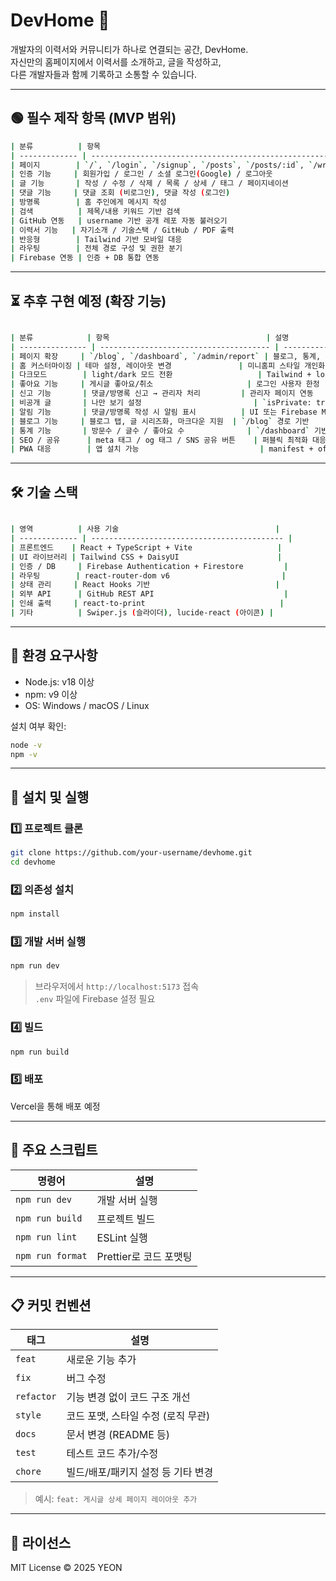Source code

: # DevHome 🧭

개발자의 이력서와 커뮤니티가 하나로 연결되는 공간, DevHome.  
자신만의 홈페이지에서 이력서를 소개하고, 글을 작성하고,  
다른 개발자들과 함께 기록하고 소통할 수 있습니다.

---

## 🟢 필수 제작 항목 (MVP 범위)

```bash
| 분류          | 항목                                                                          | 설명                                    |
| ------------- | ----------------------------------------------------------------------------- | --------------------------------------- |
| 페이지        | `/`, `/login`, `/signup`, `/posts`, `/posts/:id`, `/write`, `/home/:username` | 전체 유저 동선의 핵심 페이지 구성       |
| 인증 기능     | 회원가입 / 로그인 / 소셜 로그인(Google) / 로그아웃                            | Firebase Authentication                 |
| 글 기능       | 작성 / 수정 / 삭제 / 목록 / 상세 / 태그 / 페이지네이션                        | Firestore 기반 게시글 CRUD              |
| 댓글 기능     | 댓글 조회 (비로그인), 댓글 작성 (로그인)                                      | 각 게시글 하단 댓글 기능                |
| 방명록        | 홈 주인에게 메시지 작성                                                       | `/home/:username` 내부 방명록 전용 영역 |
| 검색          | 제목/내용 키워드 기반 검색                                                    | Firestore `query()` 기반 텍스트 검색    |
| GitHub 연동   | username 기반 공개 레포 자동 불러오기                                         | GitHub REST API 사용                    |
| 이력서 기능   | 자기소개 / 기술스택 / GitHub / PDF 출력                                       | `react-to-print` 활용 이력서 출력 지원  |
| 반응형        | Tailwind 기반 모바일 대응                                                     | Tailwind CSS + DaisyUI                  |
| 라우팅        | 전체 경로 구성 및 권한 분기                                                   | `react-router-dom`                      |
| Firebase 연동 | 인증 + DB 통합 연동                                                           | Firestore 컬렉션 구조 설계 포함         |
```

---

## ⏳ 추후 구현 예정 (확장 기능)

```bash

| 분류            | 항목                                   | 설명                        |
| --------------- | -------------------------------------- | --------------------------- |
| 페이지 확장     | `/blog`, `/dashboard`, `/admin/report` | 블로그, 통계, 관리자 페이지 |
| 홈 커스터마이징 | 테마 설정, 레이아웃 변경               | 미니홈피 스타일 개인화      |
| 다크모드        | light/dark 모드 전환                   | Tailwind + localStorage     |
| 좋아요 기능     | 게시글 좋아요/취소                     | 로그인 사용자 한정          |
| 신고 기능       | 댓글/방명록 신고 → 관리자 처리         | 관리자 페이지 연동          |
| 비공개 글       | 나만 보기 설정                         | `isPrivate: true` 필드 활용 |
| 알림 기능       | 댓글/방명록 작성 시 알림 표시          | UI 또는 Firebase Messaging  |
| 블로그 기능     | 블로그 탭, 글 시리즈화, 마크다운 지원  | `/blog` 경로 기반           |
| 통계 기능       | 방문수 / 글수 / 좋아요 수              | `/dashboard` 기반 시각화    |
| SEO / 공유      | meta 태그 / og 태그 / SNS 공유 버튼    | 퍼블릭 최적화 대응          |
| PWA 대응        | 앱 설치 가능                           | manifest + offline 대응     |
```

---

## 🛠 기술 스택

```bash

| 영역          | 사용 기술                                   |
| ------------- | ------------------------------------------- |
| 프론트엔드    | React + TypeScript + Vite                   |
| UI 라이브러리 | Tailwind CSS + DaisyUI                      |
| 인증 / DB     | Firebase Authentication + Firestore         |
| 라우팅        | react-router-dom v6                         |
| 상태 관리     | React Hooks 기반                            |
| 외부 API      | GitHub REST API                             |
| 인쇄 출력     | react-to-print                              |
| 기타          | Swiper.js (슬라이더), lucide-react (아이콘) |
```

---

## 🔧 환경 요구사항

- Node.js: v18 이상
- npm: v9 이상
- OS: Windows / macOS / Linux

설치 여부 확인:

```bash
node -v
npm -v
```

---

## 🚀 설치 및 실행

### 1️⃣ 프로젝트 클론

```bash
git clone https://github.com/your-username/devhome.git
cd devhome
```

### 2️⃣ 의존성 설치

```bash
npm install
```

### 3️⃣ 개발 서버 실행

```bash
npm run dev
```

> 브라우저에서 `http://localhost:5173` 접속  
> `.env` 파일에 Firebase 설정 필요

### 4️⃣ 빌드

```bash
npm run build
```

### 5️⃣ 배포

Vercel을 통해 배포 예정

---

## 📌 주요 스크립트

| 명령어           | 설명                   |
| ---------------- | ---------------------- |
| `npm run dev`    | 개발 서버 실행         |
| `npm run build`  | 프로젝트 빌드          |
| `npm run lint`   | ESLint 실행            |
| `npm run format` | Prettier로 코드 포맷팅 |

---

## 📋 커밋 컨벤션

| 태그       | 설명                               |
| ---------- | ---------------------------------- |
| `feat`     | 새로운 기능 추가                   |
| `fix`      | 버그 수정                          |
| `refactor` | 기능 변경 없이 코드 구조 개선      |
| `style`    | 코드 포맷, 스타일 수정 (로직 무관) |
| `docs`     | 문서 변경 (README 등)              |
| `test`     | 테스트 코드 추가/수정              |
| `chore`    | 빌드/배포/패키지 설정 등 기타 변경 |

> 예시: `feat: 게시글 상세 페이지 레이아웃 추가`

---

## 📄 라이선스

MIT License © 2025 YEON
○ ○ ○ ○
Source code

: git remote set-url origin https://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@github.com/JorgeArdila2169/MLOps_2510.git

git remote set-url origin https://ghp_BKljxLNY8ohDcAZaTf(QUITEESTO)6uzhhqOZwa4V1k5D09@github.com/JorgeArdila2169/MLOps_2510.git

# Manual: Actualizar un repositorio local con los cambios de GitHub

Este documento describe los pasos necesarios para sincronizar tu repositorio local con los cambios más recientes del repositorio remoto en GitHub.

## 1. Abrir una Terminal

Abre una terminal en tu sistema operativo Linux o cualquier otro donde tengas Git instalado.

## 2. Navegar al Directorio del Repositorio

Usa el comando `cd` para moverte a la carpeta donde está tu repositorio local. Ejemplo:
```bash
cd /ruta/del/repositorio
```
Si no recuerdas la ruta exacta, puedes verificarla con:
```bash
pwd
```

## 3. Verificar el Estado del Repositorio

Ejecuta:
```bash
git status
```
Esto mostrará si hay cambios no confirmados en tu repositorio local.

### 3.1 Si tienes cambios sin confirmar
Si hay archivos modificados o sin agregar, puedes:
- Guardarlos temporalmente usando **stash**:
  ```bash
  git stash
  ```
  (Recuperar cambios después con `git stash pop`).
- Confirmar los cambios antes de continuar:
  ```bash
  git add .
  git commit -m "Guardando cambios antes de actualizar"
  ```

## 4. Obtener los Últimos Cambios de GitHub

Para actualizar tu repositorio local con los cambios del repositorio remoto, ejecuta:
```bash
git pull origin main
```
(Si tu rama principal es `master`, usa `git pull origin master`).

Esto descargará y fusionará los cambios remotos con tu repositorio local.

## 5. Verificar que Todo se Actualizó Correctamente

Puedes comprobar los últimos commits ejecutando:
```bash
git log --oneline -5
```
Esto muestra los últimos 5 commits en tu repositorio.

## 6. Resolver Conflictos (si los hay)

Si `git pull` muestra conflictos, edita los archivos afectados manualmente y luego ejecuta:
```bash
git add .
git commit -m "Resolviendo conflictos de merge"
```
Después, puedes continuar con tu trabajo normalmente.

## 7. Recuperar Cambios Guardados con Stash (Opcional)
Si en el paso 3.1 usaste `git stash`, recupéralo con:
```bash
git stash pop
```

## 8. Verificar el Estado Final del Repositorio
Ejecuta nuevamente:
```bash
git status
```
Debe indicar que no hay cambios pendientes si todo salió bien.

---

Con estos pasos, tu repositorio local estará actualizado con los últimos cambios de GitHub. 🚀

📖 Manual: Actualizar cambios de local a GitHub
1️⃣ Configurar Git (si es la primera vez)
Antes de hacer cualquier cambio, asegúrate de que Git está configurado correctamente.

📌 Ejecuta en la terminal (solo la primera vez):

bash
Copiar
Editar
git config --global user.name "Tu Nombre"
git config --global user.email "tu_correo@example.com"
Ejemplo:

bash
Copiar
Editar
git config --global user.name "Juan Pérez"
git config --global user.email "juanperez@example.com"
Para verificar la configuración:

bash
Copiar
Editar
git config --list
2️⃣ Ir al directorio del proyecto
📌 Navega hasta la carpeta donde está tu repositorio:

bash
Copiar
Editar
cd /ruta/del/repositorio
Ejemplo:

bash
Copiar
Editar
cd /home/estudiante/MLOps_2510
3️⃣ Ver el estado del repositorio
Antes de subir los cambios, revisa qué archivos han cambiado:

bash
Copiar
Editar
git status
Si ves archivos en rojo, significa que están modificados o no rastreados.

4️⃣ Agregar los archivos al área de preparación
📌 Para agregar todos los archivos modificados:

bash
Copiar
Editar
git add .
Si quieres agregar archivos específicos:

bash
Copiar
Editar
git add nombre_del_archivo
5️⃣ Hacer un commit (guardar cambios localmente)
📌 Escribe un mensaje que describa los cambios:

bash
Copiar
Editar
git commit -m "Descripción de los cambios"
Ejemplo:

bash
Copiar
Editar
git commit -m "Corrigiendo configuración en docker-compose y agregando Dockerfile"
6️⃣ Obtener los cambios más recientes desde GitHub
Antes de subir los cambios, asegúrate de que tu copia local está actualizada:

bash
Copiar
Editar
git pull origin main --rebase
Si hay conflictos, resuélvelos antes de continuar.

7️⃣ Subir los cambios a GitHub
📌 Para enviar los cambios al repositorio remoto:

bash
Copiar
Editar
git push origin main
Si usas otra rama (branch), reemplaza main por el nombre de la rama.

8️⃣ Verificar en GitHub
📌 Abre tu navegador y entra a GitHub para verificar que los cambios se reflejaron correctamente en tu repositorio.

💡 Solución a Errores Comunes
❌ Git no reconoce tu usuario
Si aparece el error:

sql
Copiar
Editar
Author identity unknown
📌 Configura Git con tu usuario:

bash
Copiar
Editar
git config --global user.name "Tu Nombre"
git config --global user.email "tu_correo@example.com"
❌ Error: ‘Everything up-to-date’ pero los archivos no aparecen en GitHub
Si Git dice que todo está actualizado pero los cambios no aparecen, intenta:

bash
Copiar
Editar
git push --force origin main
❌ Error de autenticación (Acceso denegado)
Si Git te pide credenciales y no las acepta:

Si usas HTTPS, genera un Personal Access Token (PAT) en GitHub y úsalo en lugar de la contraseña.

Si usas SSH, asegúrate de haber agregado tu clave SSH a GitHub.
○ ○ ○ ○
TASK PROMPT: Throughout the material above, find every line holding "primera" and copy it.

WRITTEN RESPONSE:
1️⃣ Configurar Git (si es la primera vez)
📌 Ejecuta en la terminal (solo la primera vez):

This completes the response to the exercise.